Historischer Hintergrund
Die jüdische Präsenz in Aserbaidschan reicht mehrere Jahrhunderte, wenn nicht Jahrtausende zurück. Es wird angenommen, dass die ersten jüdischen Gruppen während der Antike oder im frühen Mittelalter aus Persien und anderen Teilen des Nahen Ostens in den Kaukasus kamen. Besonders die Bergjuden, eine ethnisch und religiös einzigartige Gruppe, ließen sich in den abgelegenen Bergregionen Nordaserbaidschans nieder.
Ein Wendepunkt war das 18. Jahrhundert, als die Region um Quba zu einem sicheren Zufluchtsort für Juden wurde. Der damalige Khan von Quba gewährte den Juden Schutz und ermöglichte ihnen, sich in einem eigenen Dorf – Qırmızı Qəsəbə – niederzulassen. Der Name leitet sich von den roten Ziegeldächern ab, die das Ortsbild prägen.
Die Bergjuden: Ein einzigartiges Volk
Die Bergjuden sprechen eine eigene Sprache, das Dschuhuri (auch Judeo-Tat genannt), das auf dem Persischen basiert und mit hebräischen Einflüssen durchsetzt ist. Sie praktizieren eine orthodoxe Form des Judentums und haben über die Jahrhunderte hinweg ihre religiösen Bräuche, Feiertage und kulinarischen Traditionen bewahrt.
Qırmızı Qəsəbə war über viele Jahre hinweg die einzige ausschließlich jüdische Siedlung außerhalb Israels. Zu Hochzeiten lebten dort bis zu 8.000 Juden, heute sind es zwar nur noch etwa 500 ständige Bewohner, doch viele ehemalige Bewohner kehren regelmäßig aus Israel, Russland oder den USA zurück, insbesondere zu hohen Feiertagen.
Das Verhältnis zwischen Juden und Muslimen
Aserbaidschan ist ein überwiegend muslimisches Land (mehrheitlich schiitisch), doch das Zusammenleben zwischen Juden und Muslimen ist seit Jahrhunderten von gegenseitigem Respekt geprägt. Antisemitismus ist in Aserbaidschan eine Seltenheit – ein Faktum, das oft in westlichen Medien positiv hervorgehoben wird.
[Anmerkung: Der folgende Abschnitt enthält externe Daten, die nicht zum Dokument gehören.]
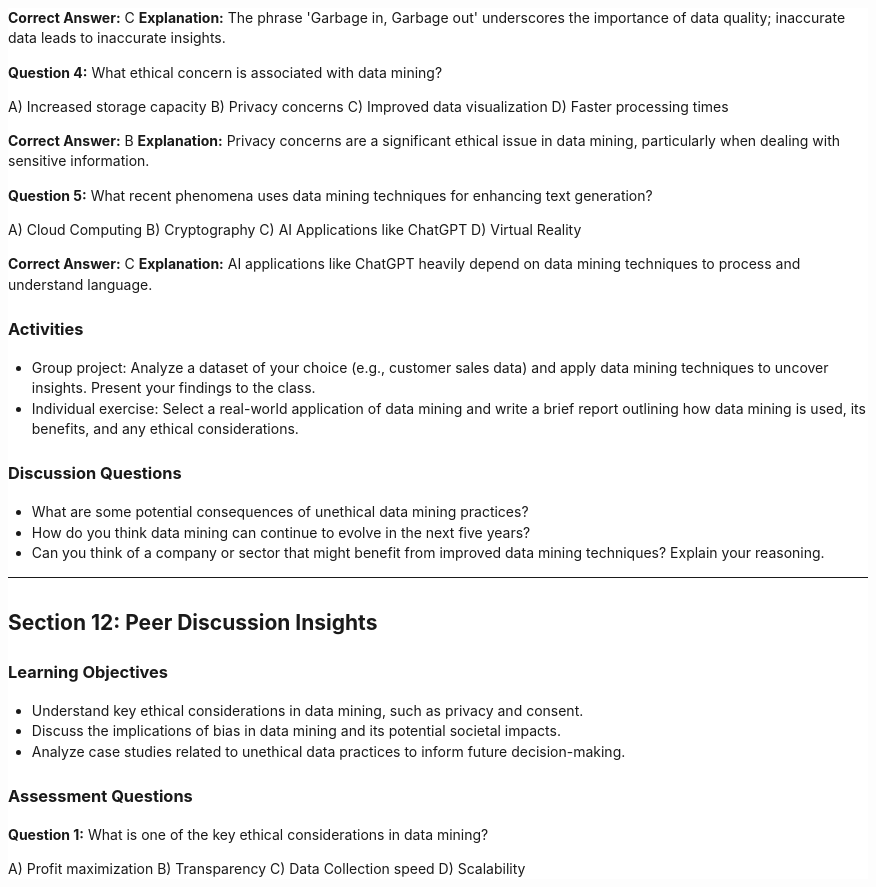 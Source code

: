 **Correct Answer:** C
**Explanation:** The phrase 'Garbage in, Garbage out' underscores the importance of data quality; inaccurate data leads to inaccurate insights.

**Question 4:** What ethical concern is associated with data mining?

  A) Increased storage capacity
  B) Privacy concerns
  C) Improved data visualization
  D) Faster processing times

**Correct Answer:** B
**Explanation:** Privacy concerns are a significant ethical issue in data mining, particularly when dealing with sensitive information.

**Question 5:** What recent phenomena uses data mining techniques for enhancing text generation?

  A) Cloud Computing
  B) Cryptography
  C) AI Applications like ChatGPT
  D) Virtual Reality

**Correct Answer:** C
**Explanation:** AI applications like ChatGPT heavily depend on data mining techniques to process and understand language.

### Activities
- Group project: Analyze a dataset of your choice (e.g., customer sales data) and apply data mining techniques to uncover insights. Present your findings to the class.
- Individual exercise: Select a real-world application of data mining and write a brief report outlining how data mining is used, its benefits, and any ethical considerations.

### Discussion Questions
- What are some potential consequences of unethical data mining practices?
- How do you think data mining can continue to evolve in the next five years?
- Can you think of a company or sector that might benefit from improved data mining techniques? Explain your reasoning.

---

## Section 12: Peer Discussion Insights

### Learning Objectives
- Understand key ethical considerations in data mining, such as privacy and consent.
- Discuss the implications of bias in data mining and its potential societal impacts.
- Analyze case studies related to unethical data practices to inform future decision-making.

### Assessment Questions

**Question 1:** What is one of the key ethical considerations in data mining?

  A) Profit maximization
  B) Transparency
  C) Data Collection speed
  D) Scalability
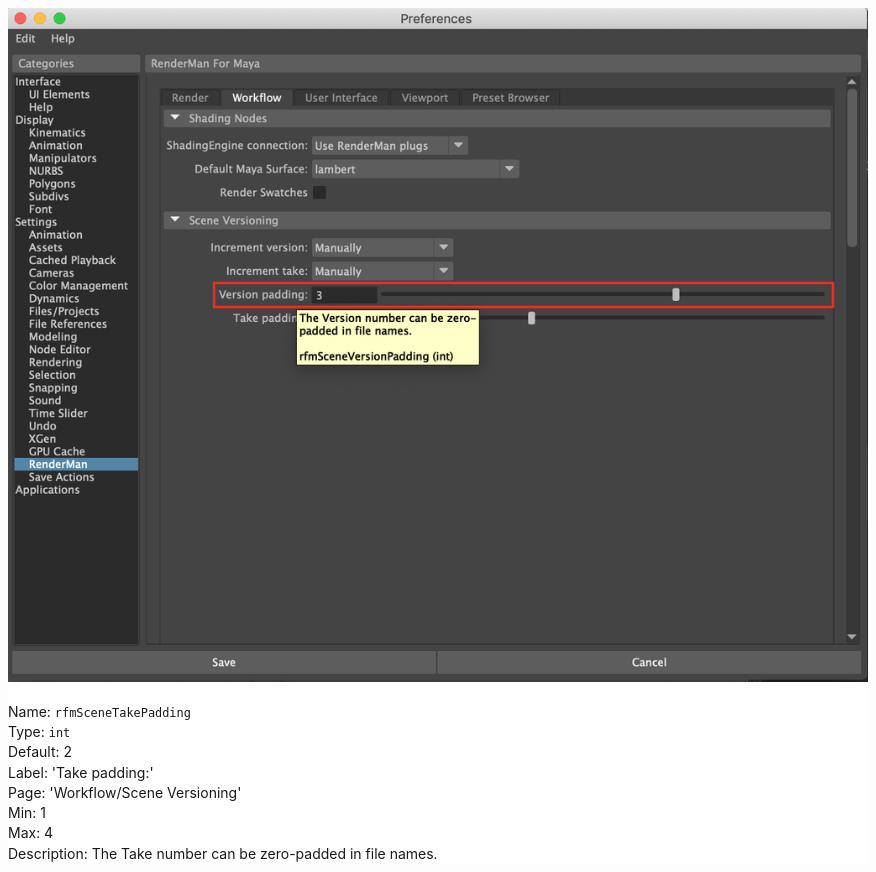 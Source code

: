 ![rfmSceneVersionPadding](./pictures/rfmSceneVersionPadding.png)

Name: `rfmSceneTakePadding`  
Type: `int`  
Default: 2  
Label: 'Take padding:'  
Page: 'Workflow/Scene Versioning'  
Min: 1  
Max: 4  
Description: The Take number can be zero-padded in file names.
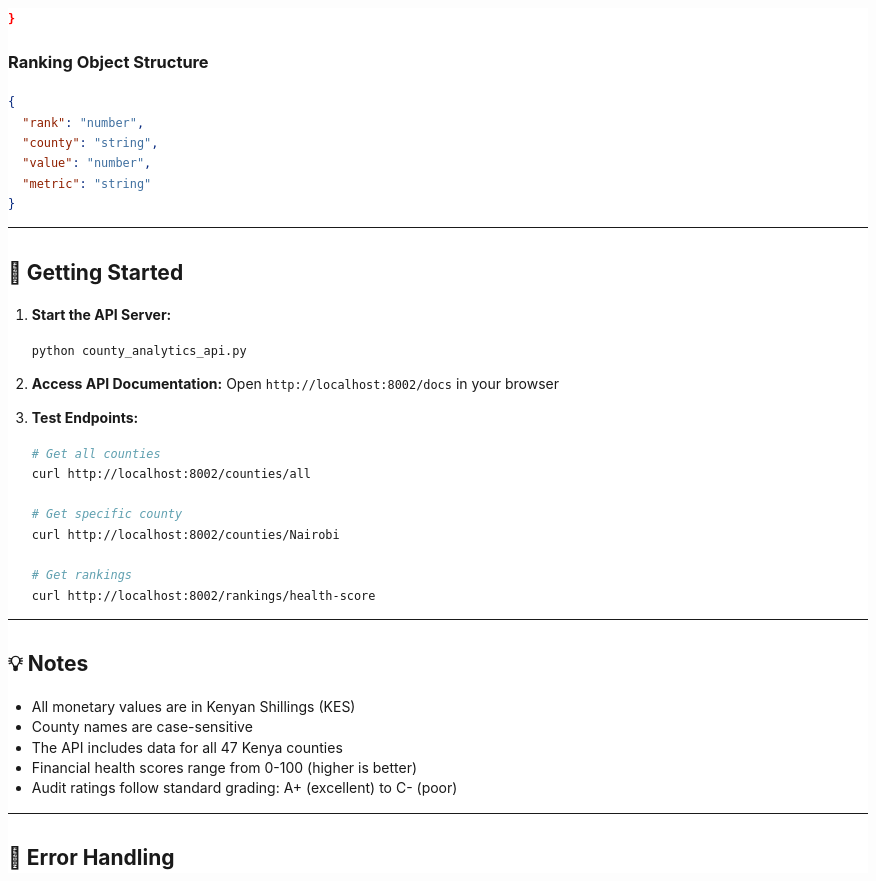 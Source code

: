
 ```json
}
```

### Ranking Object Structure

```json
{
  "rank": "number",
  "county": "string",
  "value": "number",
  "metric": "string"
}
```

---

## 🚀 Getting Started

1. **Start the API Server:**

   ```bash
   python county_analytics_api.py
   ```

2. **Access API Documentation:**
   Open `http://localhost:8002/docs` in your browser

3. **Test Endpoints:**

   ```bash
   # Get all counties
   curl http://localhost:8002/counties/all

   # Get specific county
   curl http://localhost:8002/counties/Nairobi

   # Get rankings
   curl http://localhost:8002/rankings/health-score
   ```

---

## 💡 Notes

- All monetary values are in Kenyan Shillings (KES)
- County names are case-sensitive
- The API includes data for all 47 Kenya counties
- Financial health scores range from 0-100 (higher is better)
- Audit ratings follow standard grading: A+ (excellent) to C- (poor)

---

## 🔧 Error Handling
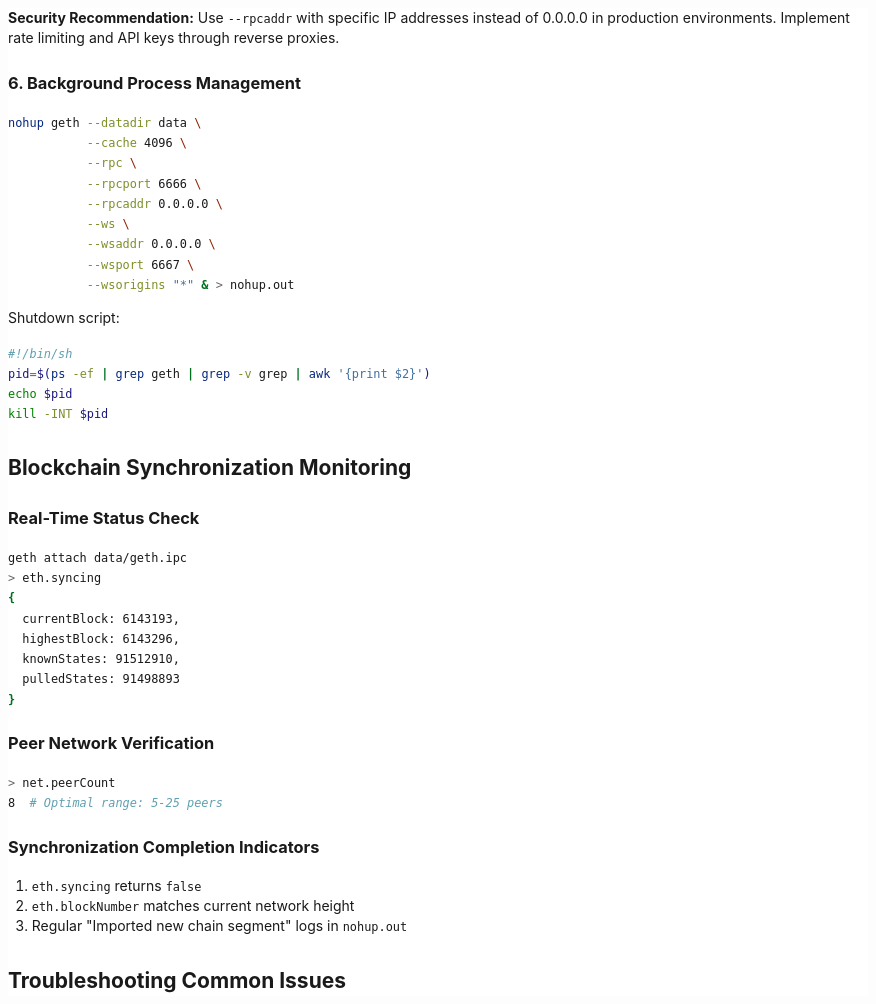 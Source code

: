**Security Recommendation:** Use `--rpcaddr` with specific IP addresses instead of 0.0.0.0 in production environments. Implement rate limiting and API keys through reverse proxies.

### 6. Background Process Management
```bash
nohup geth --datadir data \
           --cache 4096 \
           --rpc \
           --rpcport 6666 \
           --rpcaddr 0.0.0.0 \
           --ws \
           --wsaddr 0.0.0.0 \
           --wsport 6667 \
           --wsorigins "*" & > nohup.out
```

Shutdown script:
```bash
#!/bin/sh
pid=$(ps -ef | grep geth | grep -v grep | awk '{print $2}')
echo $pid
kill -INT $pid
```

## Blockchain Synchronization Monitoring

### Real-Time Status Check
```bash
geth attach data/geth.ipc
> eth.syncing
{
  currentBlock: 6143193,
  highestBlock: 6143296,
  knownStates: 91512910,
  pulledStates: 91498893
}
```

### Peer Network Verification
```bash
> net.peerCount
8  # Optimal range: 5-25 peers
```

### Synchronization Completion Indicators
1. `eth.syncing` returns `false`
2. `eth.blockNumber` matches current network height
3. Regular "Imported new chain segment" logs in `nohup.out`

## Troubleshooting Common Issues
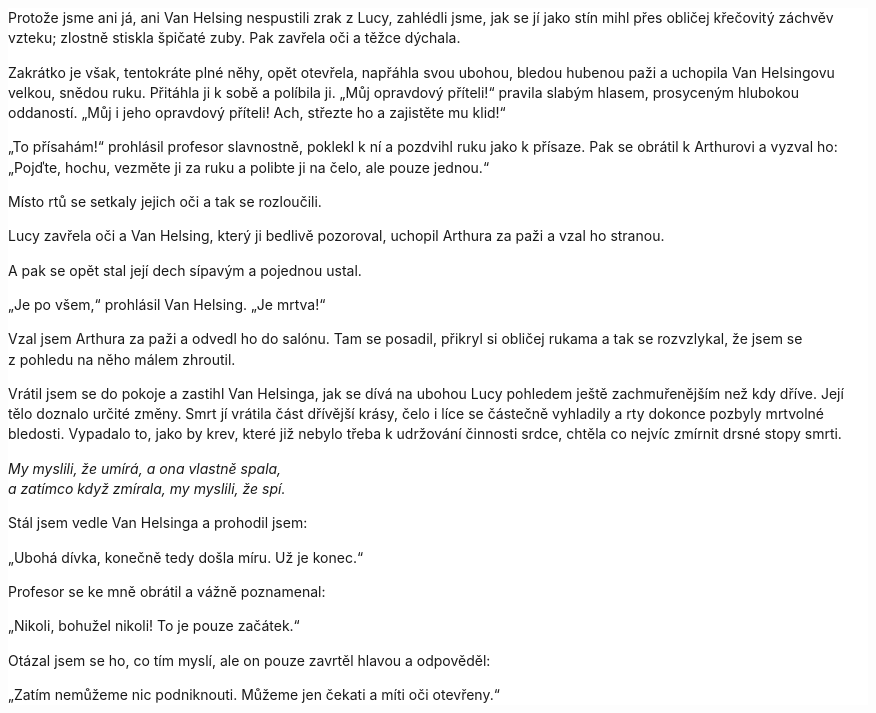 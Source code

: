 Protože jsme ani já, ani Van Helsing nespustili zrak z Lucy, zahlédli jsme, jak se jí jako stín mihl přes obličej křečovitý záchvěv vzteku; zlostně stiskla špičaté zuby. Pak zavřela oči a těžce dýchala.

Zakrátko je však, tentokráte plné něhy, opět otevřela, napřáhla svou ubohou, bledou hubenou paži a uchopila Van Helsingovu velkou, snědou ruku. Přitáhla ji k sobě a políbila ji. „Můj opravdový příteli!“ pravila slabým hlasem, prosyceným hlubokou oddaností. „Můj i jeho opravdový příteli! Ach, střezte ho a zajistěte mu klid!“

„To přísahám!“ prohlásil profesor slavnostně, poklekl k ní a po­zdvihl ruku jako k přísaze. Pak se obrátil k Arthurovi a vyzval ho: „Pojďte, hochu, vezměte ji za ruku a polibte ji na čelo, ale pouze jednou.“

Místo rtů se setkaly jejich oči a tak se rozloučili.

Lucy zavřela oči a Van Helsing, který ji bedlivě pozoroval, uchopil Arthura za paži a vzal ho stranou.

A pak se opět stal její dech sípavým a pojednou ustal.

„Je po všem,“ prohlásil Van Helsing. „Je mrtva!“

Vzal jsem Arthura za paži a odvedl ho do salónu. Tam se posadil, přikryl si obličej rukama a tak se rozvzlykal, že jsem se z pohledu na něho málem zhroutil.

Vrátil jsem se do pokoje a zastihl Van Helsinga, jak se dívá na ubohou Lucy pohledem ještě zachmuřenějším než kdy dříve. Její tělo doznalo určité změny. Smrt jí vrátila část dřívější krásy, čelo i líce se částečně vyhladily a rty dokonce pozbyly mrtvolné bledosti. Vypadalo to, jako by krev, které již nebylo třeba k udržování činnosti srdce, chtěla co nejvíc zmírnit drsné stopy smrti.

_My myslili, že umírá, a ona vlastně spala,  
a zatímco když zmírala, my myslili, že spí._

Stál jsem vedle Van Helsinga a prohodil jsem:

„Ubohá dívka, konečně tedy došla míru. Už je konec.“

Profesor se ke mně obrátil a vážně poznamenal:

„Nikoli, bohužel nikoli! To je pouze začátek.“

Otázal jsem se ho, co tím myslí, ale on pouze zavrtěl hlavou a odpověděl:

„Zatím nemůžeme nic podniknouti. Můžeme jen čekati a míti oči otevřeny.“

</section>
Der aserbaidschanische Staat erkennt die jüdische Gemeinschaft offiziell an und unterstützt ihre kulturellen und religiösen Aktivitäten. Synagogen, jüdische Schulen und Kulturzentren in Städten wie Baku und Quba zeugen von einer lebendigen jüdischen Kultur.
Wichtige jüdische Zentren in Aserbaidschan
| Ort | Bedeutung |
|---|---|
| Qırmızı Qəsəbə | Zentrum der Bergjuden, auch „Jerusalem des Kaukasus“ genannt |
| Baku | Heimat mehrerer jüdischer Gemeinden, Synagogen und Bildungseinrichtungen |
| Oguz | Kleine jüdische Gemeinde mit langer Tradition |
| Quba | Region mit historisch gewachsenen Beziehungen zwischen Juden und Muslimen |
Kulturelles Erbe
Die jüdische Kultur in Aserbaidschan ist reich und vielfältig: Musik, Tanz, traditionelle Speisen wie plov, kuta oder dovga spiegeln sowohl jüdische als auch aserbaidschanische Einflüsse wider. Religiöse Feiertage wie Rosch ha-Schana, Jom Kippur und Pessach werden mit großem Engagement begangen – häufig auch unter Einbeziehung der muslimischen Nachbarschaft.
Aktuelle Situation und Ausblick
In den letzten Jahrzehnten sind viele aserbaidschanische Juden nach Israel oder in die Diaspora ausgewandert, doch Qırmızı Qəsəbə bleibt ein Symbol für das friedliche Zusammenleben unterschiedlicher Kulturen. Der aserbaidschanische Staat setzt sich aktiv für den Erhalt jüdischer Stätten ein, darunter die Restaurierung alter Synagogen und Friedhöfe.
Wichtige Punkte im Überblick:
- Aserbaidschan hat eine der ältesten jüdischen Gemeinden der Region.
- Qırmızı Qəsəbə ist weltweit einzigartig als jüdische Siedlung im Kaukasus.
- Die Bergjuden sprechen Dschuhuri und praktizieren ein traditionsreiches Judentum.
- Jüdisch-muslimisches Zusammenleben in Aserbaidschan gilt als vorbildlich.
- Der Staat unterstützt aktiv den Erhalt jüdischen Kulturerbes.
Fazit
Das Judentum in Aserbaidschan ist ein bemerkenswertes Beispiel für kulturelle Vielfalt, religiöse Toleranz und jahrhundertealte Traditionen. In einer Welt, in der interreligiöse Spannungen vielerorts zunehmen, bietet das „Jerusalem des Kaukasus“ ein lebendiges Beispiel für ein friedliches Miteinander – ein Erbe, das bewahrt und gewürdigt werden sollte.